# Work to be completed
For this exercise, write out every entry exactly and leave the pictures out.

### Dataset records ###

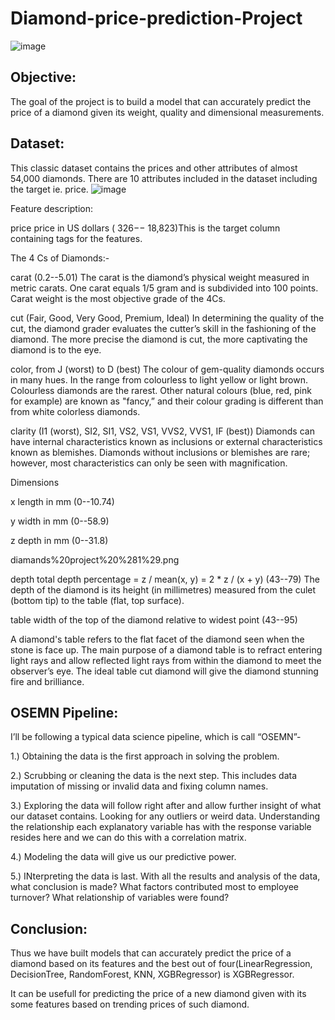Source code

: # Diamond-price-prediction-Project
![image](https://user-images.githubusercontent.com/100846110/185215014-62f2d961-2831-488f-919b-f62a934c3d89.png)
## Objective:
The goal of the project is to build a model that can accurately predict the price of a diamond given its weight, quality and dimensional measurements.
## Dataset:
This classic dataset contains the prices and other attributes of almost 54,000 diamonds. There are 10 attributes included in the dataset including the target ie. price.
![image](https://user-images.githubusercontent.com/100846110/185215976-90c7645e-2995-4a71-b2dd-68eb7d0de285.png)


Feature description:

price price in US dollars ( 326−− 18,823)This is the target column containing tags for the features.

The 4 Cs of Diamonds:-

carat (0.2--5.01) The carat is the diamond’s physical weight measured in metric carats. One carat equals 1/5 gram and is subdivided into 100 points. Carat weight is the most objective grade of the 4Cs.

cut (Fair, Good, Very Good, Premium, Ideal) In determining the quality of the cut, the diamond grader evaluates the cutter’s skill in the fashioning of the diamond. The more precise the diamond is cut, the more captivating the diamond is to the eye.

color, from J (worst) to D (best) The colour of gem-quality diamonds occurs in many hues. In the range from colourless to light yellow or light brown. Colourless diamonds are the rarest. Other natural colours (blue, red, pink for example) are known as "fancy,” and their colour grading is different than from white colorless diamonds.

clarity (I1 (worst), SI2, SI1, VS2, VS1, VVS2, VVS1, IF (best)) Diamonds can have internal characteristics known as inclusions or external characteristics known as blemishes. Diamonds without inclusions or blemishes are rare; however, most characteristics can only be seen with magnification.

Dimensions

x length in mm (0--10.74)

y width in mm (0--58.9)

z depth in mm (0--31.8)

diamands%20project%20%281%29.png

depth total depth percentage = z / mean(x, y) = 2 * z / (x + y) (43--79) The depth of the diamond is its height (in millimetres) measured from the culet (bottom tip) to the table (flat, top surface).

table width of the top of the diamond relative to widest point (43--95)

A diamond's table refers to the flat facet of the diamond seen when the stone is face up. The main purpose of a diamond table is to refract entering light rays and allow reflected light rays from within the diamond to meet the observer’s eye. The ideal table cut diamond will give the diamond stunning fire and brilliance.
## OSEMN Pipeline:
I’ll be following a typical data science pipeline, which is call “OSEMN”-

1.) Obtaining the data is the first approach in solving the problem.

2.) Scrubbing or cleaning the data is the next step. This includes data imputation of missing or invalid data and fixing column names.

3.) Exploring the data will follow right after and allow further insight of what our dataset contains. Looking for any outliers or weird data. Understanding the relationship each explanatory variable has with the response variable resides here and we can do this with a correlation matrix.

4.) Modeling the data will give us our predictive power.

5.) INterpreting the data is last. With all the results and analysis of the data, what conclusion is made? What factors contributed most to employee turnover? What relationship of variables were found?

## Conclusion:
Thus we have built models that can accurately predict the price of a diamond based on its features and the best out of four(LinearRegression, DecisionTree, RandomForest, KNN, XGBRegressor) is XGBRegressor.

It can be usefull for predicting the price of a new diamond given with its some features based on trending prices of such diamond.
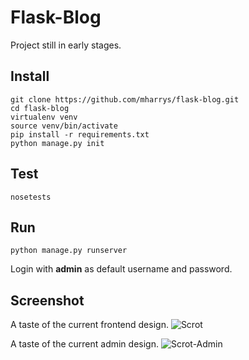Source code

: # Flask-Blog

Project still in early stages.

## Install
    git clone https://github.com/mharrys/flask-blog.git
    cd flask-blog
    virtualenv venv
    source venv/bin/activate
    pip install -r requirements.txt
    python manage.py init

## Test
    nosetests

## Run
    python manage.py runserver

Login with **admin** as default username and password.

## Screenshot
A taste of the current frontend design.
![Scrot](http://i.imgur.com/GEY4Fm5.png)

A taste of the current admin design.
![Scrot-Admin](http://i.imgur.com/dxekGka.png)
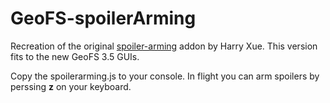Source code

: # GeoFS-spoilerArming
Recreation of the original [spoiler-arming](https://github.com/gefs-plugins/spoiler-arming) addon by Harry Xue. This version fits to the new GeoFS 3.5 GUIs.

Copy the spoilerarming.js to your console.
In flight you can arm spoilers by perssing **z** on your keyboard.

###

# Result
Source code

: # Diamond-price-prediction-Project
![image](https://user-images.githubusercontent.com/100846110/185215014-62f2d961-2831-488f-919b-f62a934c3d89.png)
## Objective:
The goal of the project is to build a model that can accurately predict the price of a diamond given its weight, quality and dimensional measurements.
## Dataset:
This classic dataset contains the prices and other attributes of almost 54,000 diamonds. There are 10 attributes included in the dataset including the target ie. price.
![image](https://user-images.githubusercontent.com/100846110/185215976-90c7645e-2995-4a71-b2dd-68eb7d0de285.png)


Feature description:

price price in US dollars ( 326−− 18,823)This is the target column containing tags for the features.

The 4 Cs of Diamonds:-

carat (0.2--5.01) The carat is the diamond’s physical weight measured in metric carats. One carat equals 1/5 gram and is subdivided into 100 points. Carat weight is the most objective grade of the 4Cs.

cut (Fair, Good, Very Good, Premium, Ideal) In determining the quality of the cut, the diamond grader evaluates the cutter’s skill in the fashioning of the diamond. The more precise the diamond is cut, the more captivating the diamond is to the eye.

color, from J (worst) to D (best) The colour of gem-quality diamonds occurs in many hues. In the range from colourless to light yellow or light brown. Colourless diamonds are the rarest. Other natural colours (blue, red, pink for example) are known as "fancy,” and their colour grading is different than from white colorless diamonds.

clarity (I1 (worst), SI2, SI1, VS2, VS1, VVS2, VVS1, IF (best)) Diamonds can have internal characteristics known as inclusions or external characteristics known as blemishes. Diamonds without inclusions or blemishes are rare; however, most characteristics can only be seen with magnification.

Dimensions

x length in mm (0--10.74)

y width in mm (0--58.9)

z depth in mm (0--31.8)

diamands%20project%20%281%29.png

depth total depth percentage = z / mean(x, y) = 2 * z / (x + y) (43--79) The depth of the diamond is its height (in millimetres) measured from the culet (bottom tip) to the table (flat, top surface).

table width of the top of the diamond relative to widest point (43--95)

A diamond's table refers to the flat facet of the diamond seen when the stone is face up. The main purpose of a diamond table is to refract entering light rays and allow reflected light rays from within the diamond to meet the observer’s eye. The ideal table cut diamond will give the diamond stunning fire and brilliance.
## OSEMN Pipeline:
I’ll be following a typical data science pipeline, which is call “OSEMN”-

1.) Obtaining the data is the first approach in solving the problem.

2.) Scrubbing or cleaning the data is the next step. This includes data imputation of missing or invalid data and fixing column names.

3.) Exploring the data will follow right after and allow further insight of what our dataset contains. Looking for any outliers or weird data. Understanding the relationship each explanatory variable has with the response variable resides here and we can do this with a correlation matrix.

4.) Modeling the data will give us our predictive power.

5.) INterpreting the data is last. With all the results and analysis of the data, what conclusion is made? What factors contributed most to employee turnover? What relationship of variables were found?

## Conclusion:
Thus we have built models that can accurately predict the price of a diamond based on its features and the best out of four(LinearRegression, DecisionTree, RandomForest, KNN, XGBRegressor) is XGBRegressor.

It can be usefull for predicting the price of a new diamond given with its some features based on trending prices of such diamond.
Source code

: # Flask-Blog

Project still in early stages.

## Install
    git clone https://github.com/mharrys/flask-blog.git
    cd flask-blog
    virtualenv venv
    source venv/bin/activate
    pip install -r requirements.txt
    python manage.py init

## Test
    nosetests

## Run
    python manage.py runserver

Login with **admin** as default username and password.

## Screenshot
A taste of the current frontend design.
![Scrot](http://i.imgur.com/GEY4Fm5.png)

A taste of the current admin design.
![Scrot-Admin](http://i.imgur.com/dxekGka.png)
Source code

: # GeoFS-spoilerArming
Recreation of the original [spoiler-arming](https://github.com/gefs-plugins/spoiler-arming) addon by Harry Xue. This version fits to the new GeoFS 3.5 GUIs.

Copy the spoilerarming.js to your console.
In flight you can arm spoilers by perssing **z** on your keyboard.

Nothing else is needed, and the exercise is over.